*Task prompt*. From the records below, copy out exactly the lines from the one containing "GetRefundPolicyId returns the" to the one containing "GetRefundPolicyIdOk returns a", both included. Add nothing else.

*Records for processing*.
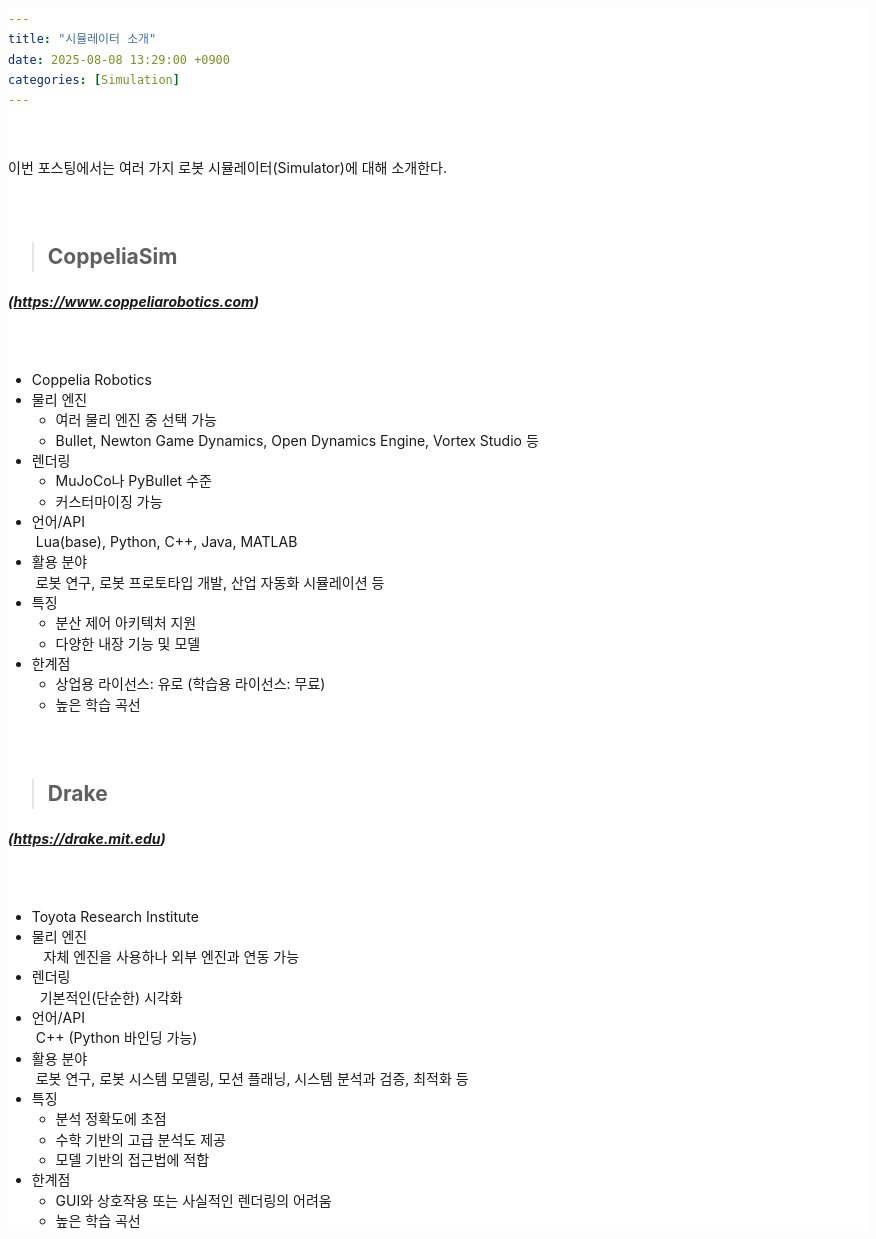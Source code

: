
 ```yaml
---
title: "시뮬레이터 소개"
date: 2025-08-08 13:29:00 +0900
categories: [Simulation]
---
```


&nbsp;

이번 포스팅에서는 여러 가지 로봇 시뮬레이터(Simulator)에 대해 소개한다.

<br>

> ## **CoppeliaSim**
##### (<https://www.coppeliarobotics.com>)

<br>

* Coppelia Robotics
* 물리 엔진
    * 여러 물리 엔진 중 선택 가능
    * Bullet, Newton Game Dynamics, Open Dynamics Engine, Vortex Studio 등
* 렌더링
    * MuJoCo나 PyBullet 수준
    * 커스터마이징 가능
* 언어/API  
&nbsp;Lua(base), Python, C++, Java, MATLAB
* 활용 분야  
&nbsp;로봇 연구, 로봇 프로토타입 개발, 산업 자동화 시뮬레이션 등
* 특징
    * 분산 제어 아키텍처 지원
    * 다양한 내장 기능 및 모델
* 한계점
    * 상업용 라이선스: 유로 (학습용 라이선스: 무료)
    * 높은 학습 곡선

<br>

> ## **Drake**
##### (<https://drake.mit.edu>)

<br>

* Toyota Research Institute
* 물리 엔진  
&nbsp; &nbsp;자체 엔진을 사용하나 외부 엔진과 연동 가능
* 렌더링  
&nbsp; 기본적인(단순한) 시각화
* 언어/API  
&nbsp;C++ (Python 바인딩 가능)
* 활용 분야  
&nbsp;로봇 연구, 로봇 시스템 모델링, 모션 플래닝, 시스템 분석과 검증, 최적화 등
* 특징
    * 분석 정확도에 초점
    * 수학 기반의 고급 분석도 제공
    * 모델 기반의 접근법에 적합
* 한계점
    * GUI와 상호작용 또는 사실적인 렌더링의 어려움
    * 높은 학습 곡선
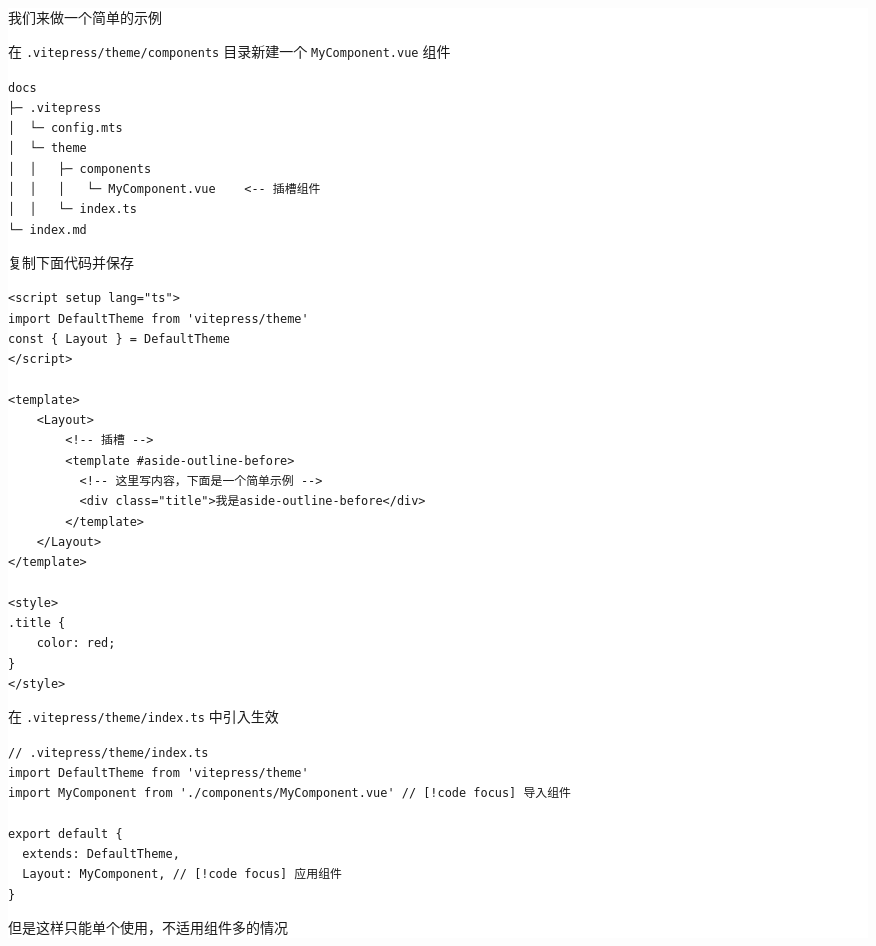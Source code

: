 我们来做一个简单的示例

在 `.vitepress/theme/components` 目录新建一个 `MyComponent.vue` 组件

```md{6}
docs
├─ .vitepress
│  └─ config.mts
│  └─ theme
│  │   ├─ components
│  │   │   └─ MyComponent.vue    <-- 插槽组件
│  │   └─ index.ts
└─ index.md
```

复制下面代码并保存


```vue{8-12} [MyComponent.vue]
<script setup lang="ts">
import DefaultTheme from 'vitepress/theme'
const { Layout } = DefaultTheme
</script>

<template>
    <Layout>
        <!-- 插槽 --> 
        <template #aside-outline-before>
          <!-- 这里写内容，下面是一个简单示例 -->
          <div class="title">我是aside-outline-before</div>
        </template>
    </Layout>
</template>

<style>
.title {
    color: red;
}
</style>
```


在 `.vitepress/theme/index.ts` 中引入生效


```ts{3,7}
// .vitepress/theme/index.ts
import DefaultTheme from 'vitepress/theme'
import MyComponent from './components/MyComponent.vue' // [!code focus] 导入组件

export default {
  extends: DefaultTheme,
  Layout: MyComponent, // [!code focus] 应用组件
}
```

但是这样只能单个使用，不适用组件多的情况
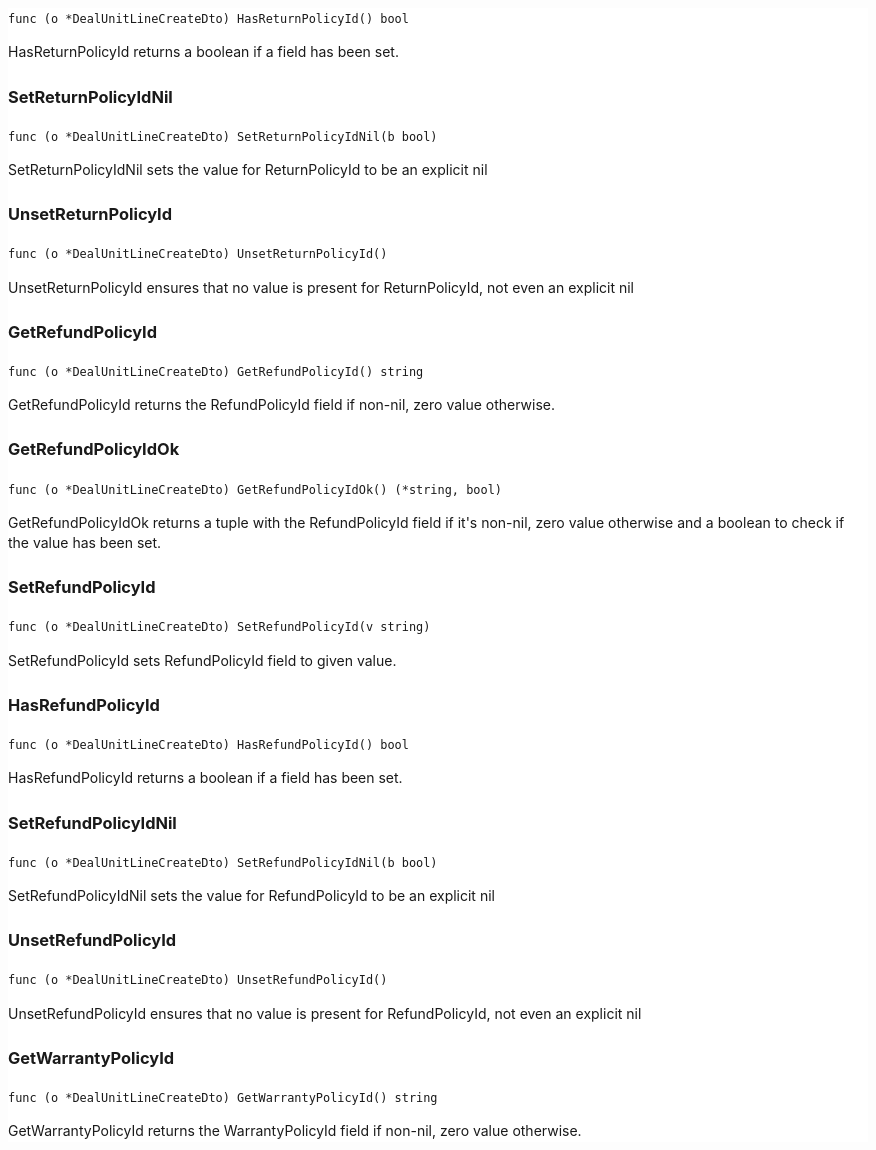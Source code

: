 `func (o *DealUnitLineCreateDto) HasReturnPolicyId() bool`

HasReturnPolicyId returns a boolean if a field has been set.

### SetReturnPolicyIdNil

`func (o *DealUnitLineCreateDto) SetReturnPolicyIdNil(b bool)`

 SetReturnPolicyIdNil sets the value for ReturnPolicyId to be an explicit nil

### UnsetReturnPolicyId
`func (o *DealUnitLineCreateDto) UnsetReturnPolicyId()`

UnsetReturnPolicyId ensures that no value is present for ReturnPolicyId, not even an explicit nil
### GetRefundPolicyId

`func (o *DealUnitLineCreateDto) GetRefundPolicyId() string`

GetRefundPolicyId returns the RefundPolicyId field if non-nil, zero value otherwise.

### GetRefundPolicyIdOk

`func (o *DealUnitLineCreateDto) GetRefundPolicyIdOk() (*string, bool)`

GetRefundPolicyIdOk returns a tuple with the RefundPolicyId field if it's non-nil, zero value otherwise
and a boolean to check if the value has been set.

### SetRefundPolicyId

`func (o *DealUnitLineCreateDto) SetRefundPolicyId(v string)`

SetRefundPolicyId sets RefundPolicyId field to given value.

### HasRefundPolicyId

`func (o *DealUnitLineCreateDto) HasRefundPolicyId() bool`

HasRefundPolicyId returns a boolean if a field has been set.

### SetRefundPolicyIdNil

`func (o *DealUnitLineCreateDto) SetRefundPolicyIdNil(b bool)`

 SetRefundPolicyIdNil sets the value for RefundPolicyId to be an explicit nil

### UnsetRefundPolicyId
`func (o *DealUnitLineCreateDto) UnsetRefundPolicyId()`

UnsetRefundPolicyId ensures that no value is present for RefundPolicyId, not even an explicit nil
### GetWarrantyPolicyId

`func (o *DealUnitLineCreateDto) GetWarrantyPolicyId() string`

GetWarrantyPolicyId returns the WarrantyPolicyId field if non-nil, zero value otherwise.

*Exercise output*.
GetRefundPolicyId returns the RefundPolicyId field if non-nil, zero value otherwise.

### GetRefundPolicyIdOk

`func (o *DealUnitLineCreateDto) GetRefundPolicyIdOk() (*string, bool)`

GetRefundPolicyIdOk returns a tuple with the RefundPolicyId field if it's non-nil, zero value otherwise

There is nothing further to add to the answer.